February 28, 2008, Toronto, Ont., Canada--Theralase Technologies, a developer, manufacturer and distributor of therapeutic medical laser systems, has achieved positive research and development results in the destruction of individual cancer cell lines.

February 28, 2008, Toronto, Ont., Canada--Theralase Technologies, a developer, manufacturer and distributor of therapeutic medical laser systems, has achieved positive research and development results in the destruction of individual cancer cell lines. This research is aimed at combining patented photodynamic compounds (PDCs), under exclusive worldwide license to Theralase, with the company's patented bio-feedback laser technology for the selective destruction of cancers, bacteria, viruses, and fat cells.

Theralase, in conjunction with University Health Network, Virginia Tech and with financial support from the Ontario Centres of Excellence's Centre for Photonics, commenced a project in July 2007 focused on assessing the therapeutic potential of various PDCs in combination with the company's patented laser technology. The TLC-3000 project involves progressive assessment of the destruction of cancerous cells in: individual cancer cell lines, small animals, large animals and humans.

"Theralase is pleased to achieve the first milestone in our PDC project aimed at combining the power of PDCs with our laser technology in the destruction of cancerous cells," said Roger Dumoulin-White, President and CEO of Theralase. "We expect to release the final results in a publication or scientific symposium in the next few months."
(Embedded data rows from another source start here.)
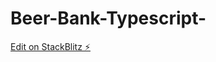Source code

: # Beer-Bank-Typescript-

[Edit on StackBlitz ⚡️](https://stackblitz.com/edit/stackblitz-starters-9wtkz5)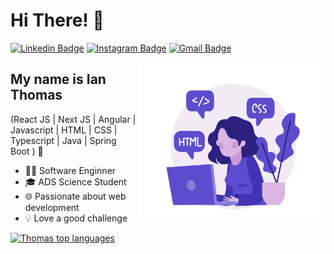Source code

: <h1>Hi There! 👋</h1>

[![Linkedin Badge](https://img.shields.io/badge/-LinkedIn-6633cc?style=flat&logo=Linkedin&logoColor=white&link=https://www.linkedin.com/in/ianthomaszx/)](https://www.linkedin.com/in/ianthomaszx/)
[![Instagram Badge](https://img.shields.io/badge/Instagram-6633cc?style=flat&logo=instagram&logoColor=white)](https://www.instagram.com/mihuxz/)
[![Gmail Badge](https://img.shields.io/badge/-ianthomaszx@gmail.com-6633cc?style=flat&logo=Gmail&logoColor=white&link=mailto:ianthomaszx@gmail.com)](mailto:ianthomaszx@gmail.com)

<img align="right" alt="Code Girl image" src="./codeGirl.jpg"  width="300px"/>

## My name is Ian Thomas
(React JS | Next JS | Angular  | Javascript | HTML | CSS | Typescript | Java | Spring Boot ) 🚀
- 👩‍💻 Software Enginner
- 🎓 ADS Science Student
- 🌐 Passionate about web development
- 💡 Love a good challenge

<div align="left">
  
[![Thomas top languages](https://github-readme-stats.vercel.app/api/top-langs/?username=ianthomaszx&theme=blue-white)](https://github.com/anuraghazra/github-readme-stats)
  
 </div>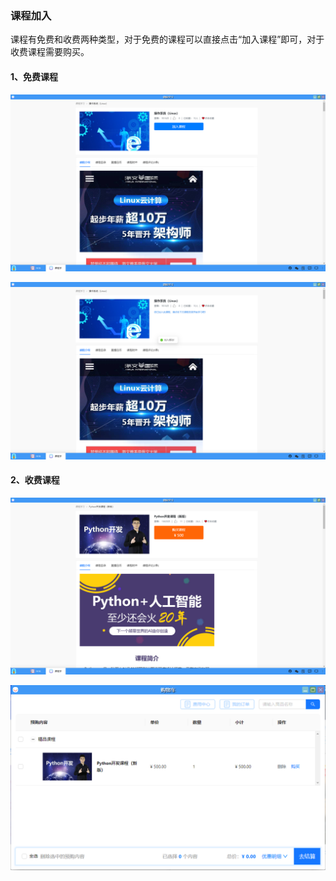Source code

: ### 课程加入
课程有免费和收费两种类型，对于免费的课程可以直接点击“加入课程”即可，对于收费课程需要购买。

#### 1、免费课程
![alt text](../help_picture/05_courselearning02.png)

![alt text](../help_picture/05_courselearning03.png)

#### 2、收费课程
![alt text](../help_picture/05_courselearning04.png)

![alt text](../help_picture/05_courselearning05.png)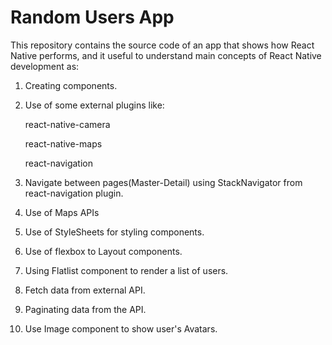 # Random Users App

This repository contains the source code of an app that shows how React Native performs, and it useful to understand main concepts of React Native development as:

1. Creating components.
2. Use of some external plugins like:

    react-native-camera

    react-native-maps

    react-navigation

3. Navigate between pages(Master-Detail) using StackNavigator from react-navigation plugin.

4. Use of Maps APIs

5. Use of StyleSheets for styling components.

6. Use of flexbox to Layout components.

7. Using Flatlist component to render a list of users.

9. Fetch data from external API.

8. Paginating data from the API.

10. Use Image component to show user's Avatars.

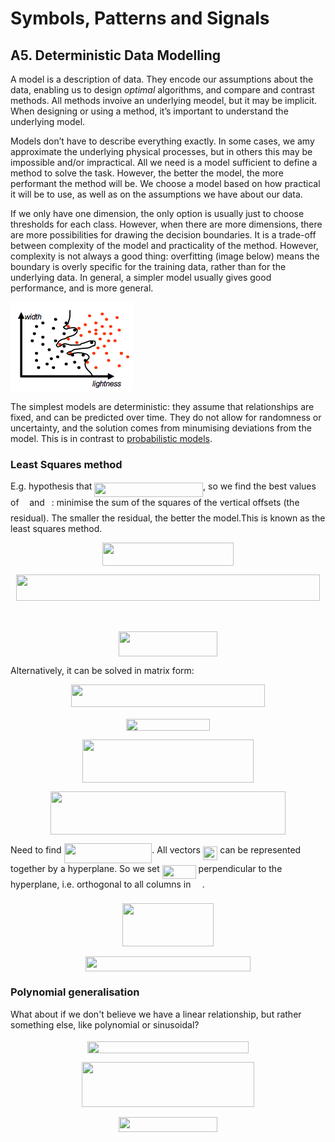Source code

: # Symbols, Patterns and Signals

## A5. Deterministic Data Modelling

A model is a description of data. They encode our assumptions about the data, enabling us to design *optimal* algorithms, and compare and contrast methods. All methods invoive an underlying meodel, but it may be implicit. When designing or using a method, it’s important to understand the underlying model.

Models don’t have to describe everything exactly. In some cases, we amy approximate the underlying physical processes, but in others this may be impossible and/or impractical. All we need is a model sufficient to define a method to solve the task. However, the better the model, the more performant the method will be. We choose a model based on how practical it will be to use, as well as on the assumptions we have about our data.

If we only have one dimension, the only option is usually just to choose thresholds for each class. However, when there are more dimensions, there are more possibilities for drawing the decision boundaries. It is a trade-off between complexity of the model and practicality of the method. However, complexity is not always a good thing: overfitting (image below) means the boundary is overly specific for the training data, rather than for the underlying data. In general, a simpler model usually gives good performance, and is more general.

![Overfitting example](A05-overfitting.png)

The simplest models are deterministic: they assume that relationships are fixed, and can be predicted over time. They do not allow for randomness or uncertainty, and the solution comes from minumising deviations from the model. This is in contrast to [probabilistic models](A06-probabilistic-modelling.md).

### Least Squares method

E.g. hypothesis that <img src="tex/6d1a2cf6918520e8b2a36406288faf7a.svg?invert_in_darkmode&sanitize=true" align=middle width=173.79730500000002pt height=22.831379999999992pt/>, so we find the best values of <img src="tex/44bc9d542a92714cac84e01cbbb7fd61.svg?invert_in_darkmode&sanitize=true" align=middle width=8.689230000000004pt height=14.155350000000013pt/> and <img src="tex/4bdc8d9bcfb35e1c9bfb51fc69687dfc.svg?invert_in_darkmode&sanitize=true" align=middle width=7.054855500000005pt height=22.831379999999992pt/>: minimise the sum of the squares of the vertical offsets (the residual). The smaller the residual, the better the model.This is known as the least squares method.
<p align="center"><img src="tex/a18a10d700db0414de98e499e1f2e3b8.svg?invert_in_darkmode&sanitize=true" align=middle width=210.55485pt height=36.655409999999996pt/></p>
<p align="center"><img src="tex/03a563134d6f952244b5829999833e3f.svg?invert_in_darkmode&sanitize=true" align=middle width=486.90345pt height=41.931284999999995pt/></p>

<p align="center"><img src="tex/9b7430e4120f191df1216735aee7f7b5.svg?invert_in_darkmode&sanitize=true" align=middle width=94.33809pt height=14.611871999999998pt/></p>
<p align="center"><img src="tex/5256a26068eabf223cf78aca9c26dacd.svg?invert_in_darkmode&sanitize=true" align=middle width=157.28394pt height=39.878685pt/></p>

Alternatively, it can be solved in matrix form:

<p align="center"><img src="tex/9b70c233635cda0c8c02c01c2e45a7ab.svg?invert_in_darkmode&sanitize=true" align=middle width=310.0977pt height=36.655409999999996pt/></p>
<p align="center"><img src="tex/6a147f743ef9ed7c548c549d2e2f64e6.svg?invert_in_darkmode&sanitize=true" align=middle width=133.30432499999998pt height=19.789935pt/></p>
<p align="center"><img src="tex/002e0d2a09583cf73625e02696812d9e.svg?invert_in_darkmode&sanitize=true" align=middle width=273.41985pt height=69.041775pt/></p>
<p align="center"><img src="tex/d8fbddd4c4f03549b3bea776b592375a.svg?invert_in_darkmode&sanitize=true" align=middle width=375.7743pt height=69.041775pt/></p>

Need to find <img src="tex/540d97bf8e291da014d74a43f40d92fa.svg?invert_in_darkmode&sanitize=true" align=middle width=140.85027pt height=31.360889999999984pt/>. All vectors <img src="tex/51780d57e815147aa365d4cb5bdb668f.svg?invert_in_darkmode&sanitize=true" align=middle width=23.481645pt height=22.557149999999986pt/> can be represented together by a hyperplane. So we set <img src="tex/d9222dbe094a3e19c675a52c0f38d815.svg?invert_in_darkmode&sanitize=true" align=middle width=53.812605pt height=22.557149999999986pt/> perpendicular to the hyperplane, i.e. orthogonal to all columns in <img src="tex/d05b996d2c08252f77613c25205a0f04.svg?invert_in_darkmode&sanitize=true" align=middle width=14.292300000000003pt height=22.557149999999986pt/>.

<p align="center"><img src="tex/f2065c7793472779c46da73deb6af775.svg?invert_in_darkmode&sanitize=true" align=middle width=146.040015pt height=69.041775pt/></p>
<p align="center"><img src="tex/3711f508d716f643202d74b489647647.svg?invert_in_darkmode&sanitize=true" align=middle width=263.86635pt height=23.75538pt/></p>

### Polynomial generalisation

What about if we don't believe we have a linear relationship, but rather something else, like polynomial or sinusoidal?

<p align="center"><img src="tex/1df0bbe6513a77c07c13b61ef750e032.svg?invert_in_darkmode&sanitize=true" align=middle width=258.63419999999996pt height=18.906029999999998pt/></p>

<p align="center"><img src="tex/8512304ac8387e1fa6f7468d5bc8a20a.svg?invert_in_darkmode&sanitize=true" align=middle width=276.6588pt height=72.00897pt/></p>
<p align="center"><img src="tex/8a4662e08aa028b04fd90771a0677739.svg?invert_in_darkmode&sanitize=true" align=middle width=158.93229pt height=23.75538pt/></p>
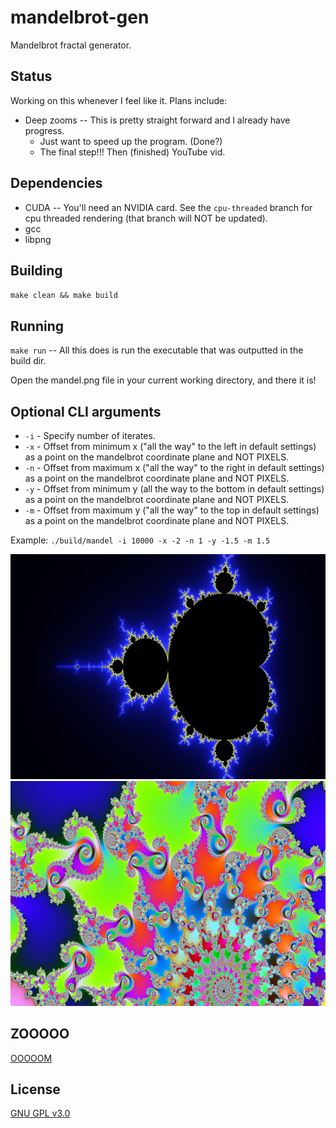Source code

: # mandelbrot-gen
Mandelbrot fractal generator.

## Status
Working on this whenever I feel like it. Plans include:

- Deep zooms -- This is pretty straight forward and I already have progress.
  - Just want to speed up the program. (Done?)
  - The final step!!! Then (finished) YouTube vid.

## Dependencies
- CUDA -- You'll need an NVIDIA card. See the `cpu-threaded` branch for cpu threaded rendering (that branch will NOT be updated).
- gcc
- libpng

## Building
`make clean && make build`

## Running
`make run` -- All this does is run the executable that was outputted in the build dir.

Open the mandel.png file in your current working directory, and there it is!

## Optional CLI arguments
- `-i` - Specify number of iterates.
- `-x` - Offset from minimum x ("all the way" to the left in default settings) as a point on the mandelbrot coordinate plane and NOT PIXELS.
- `-n` - Offset from maximum x ("all the way" to the right in default settings) as a point on the mandelbrot coordinate plane and NOT PIXELS.
- `-y` - Offset from minimum y (all the way to the bottom in default settings) as a point on the mandelbrot coordinate plane and NOT PIXELS.
- `-m` - Offset from maximum y ("all the way" to the top in default settings) as a point on the mandelbrot coordinate plane and NOT PIXELS.

Example: `./build/mandel -i 10000 -x -2 -n 1 -y -1.5 -m 1.5`

![mandel.png](readme-assets/mandel.png "mandel.png")
![zoom.png](readme-assets/zoom.png "zoom.png")


## ZOOOOO
[OOOOOM](https://www.youtube.com/watch?v=bwpxdjsLIlw)


## License
[GNU GPL v3.0](LICENSE)
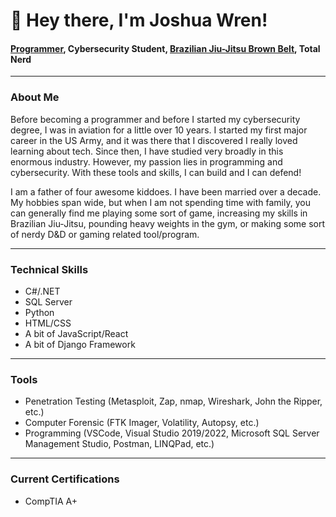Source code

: # 👋 Hey there, I'm Joshua Wren!
#### [Programmer](https://www.linkedin.com/in/jjwren/), Cybersecurity Student, [Brazilian Jiu-Jitsu Brown Belt](https://www.beltchecker.com/profile.php?id=23548), Total Nerd
    
---
    
### About Me
Before becoming a programmer and before I started my cybersecurity degree, I was in aviation for a little over 10 years. I started my first major career in the US Army, and it was there that I discovered I really loved learning about tech. Since then, I have studied very broadly in this enormous industry. However, my passion lies in programming and cybersecurity. With these tools and skills, I can build and I can defend!
    
I am a father of four awesome kiddoes. I have been married over a decade. My hobbies span wide, but when I am not spending time with family, you can generally find me playing some sort of game, increasing my skills in Brazilian Jiu-Jitsu, pounding heavy weights in the gym, or making some sort of nerdy D&D or gaming related tool/program.
    
---
    
### Technical Skills
- C#/.NET
- SQL Server
- Python
- HTML/CSS
- A bit of JavaScript/React
- A bit of Django Framework
    
---
    
### Tools
- Penetration Testing (Metasploit, Zap, nmap, Wireshark, John the Ripper, etc.)
- Computer Forensic (FTK Imager, Volatility, Autopsy, etc.)
- Programming (VSCode, Visual Studio 2019/2022, Microsoft SQL Server Management Studio, Postman, LINQPad, etc.)
    
---
    
### Current Certifications
- CompTIA A+
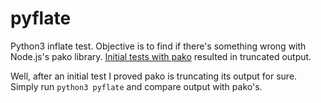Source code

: pyflate
=======

Python3 inflate test. Objective is to find if there's something wrong with Node.js's pako library. [Initial tests with pako](//github.com/luciopaiva/pdfhacker) resulted in truncated output.

Well, after an initial test I proved pako is truncating its output for sure. Simply run ``python3 pyflate`` and compare output with pako's.
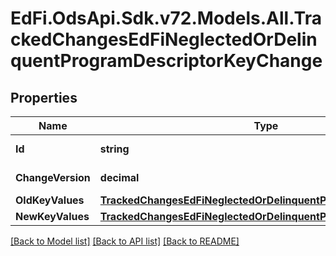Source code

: # EdFi.OdsApi.Sdk.v72.Models.All.TrackedChangesEdFiNeglectedOrDelinquentProgramDescriptorKeyChange

## Properties

Name | Type | Description | Notes
------------ | ------------- | ------------- | -------------
**Id** | **string** | Resource identifier | [optional] 
**ChangeVersion** | **decimal** | Change version | [optional] 
**OldKeyValues** | [**TrackedChangesEdFiNeglectedOrDelinquentProgramDescriptorKey**](TrackedChangesEdFiNeglectedOrDelinquentProgramDescriptorKey.md) |  | [optional] 
**NewKeyValues** | [**TrackedChangesEdFiNeglectedOrDelinquentProgramDescriptorKey**](TrackedChangesEdFiNeglectedOrDelinquentProgramDescriptorKey.md) |  | [optional] 

[[Back to Model list]](../README.md#documentation-for-models) [[Back to API list]](../README.md#documentation-for-api-endpoints) [[Back to README]](../README.md)


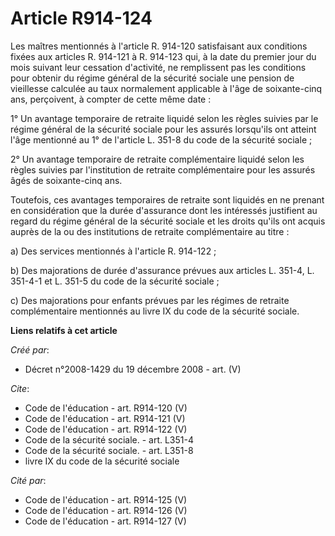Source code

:# Article R914-124

Les maîtres mentionnés à l'article R. 914-120 satisfaisant aux conditions fixées aux articles R. 914-121 à R. 914-123 qui, à
la date du premier jour du mois suivant leur cessation d'activité, ne remplissent pas les conditions pour obtenir du régime
général de la sécurité sociale une pension de vieillesse calculée au taux normalement applicable à l'âge de soixante-cinq
ans, perçoivent, à compter de cette même date : 

1° Un avantage temporaire de retraite liquidé selon les règles suivies par le régime général de la sécurité sociale pour les
assurés lorsqu'ils ont atteint l'âge mentionné au 1° de l'article L. 351-8 du code de la sécurité sociale ; 

2° Un avantage temporaire de retraite complémentaire liquidé selon les règles suivies par l'institution de retraite
complémentaire pour les assurés âgés de soixante-cinq ans. 

Toutefois, ces avantages temporaires de retraite sont liquidés en ne prenant en considération que la durée d'assurance dont
les intéressés justifient au regard du régime général de la sécurité sociale et les droits qu'ils ont acquis auprès de la ou
des institutions de retraite complémentaire au titre : 

a) Des services mentionnés à l'article R. 914-122 ;

b) Des majorations de durée d'assurance prévues aux articles L. 351-4, L. 351-4-1 et L. 351-5 du code de la sécurité
sociale ; 

c) Des majorations pour enfants prévues par les régimes de retraite complémentaire mentionnés au livre IX du code de la
sécurité sociale.

**Liens relatifs à cet article**

_Créé par_:

  - Décret n°2008-1429 du 19 décembre 2008 - art. (V)

_Cite_:

  - Code de l'éducation - art. R914-120 (V)
  - Code de l'éducation - art. R914-121 (V)
  - Code de l'éducation - art. R914-122 (V)
  - Code de la sécurité sociale. - art. L351-4
  - Code de la sécurité sociale. - art. L351-8
  - livre IX du code de la sécurité sociale

_Cité par_:

  - Code de l'éducation - art. R914-125 (V)
  - Code de l'éducation - art. R914-126 (V)
  - Code de l'éducation - art. R914-127 (V)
Independent laboratory research has now confirmed significant efficacy of all three PDCs, under assessment, in successfully killing brain cancer and colon cancer cell lines. The PDCs employed in the trials have proven the ability to selectively target cancerous cells over cells derived from healthy tissue. Additional cancer cell lines and various bacterial species will be evaluated in the next stage of the project to determine cell kill by the PDCs.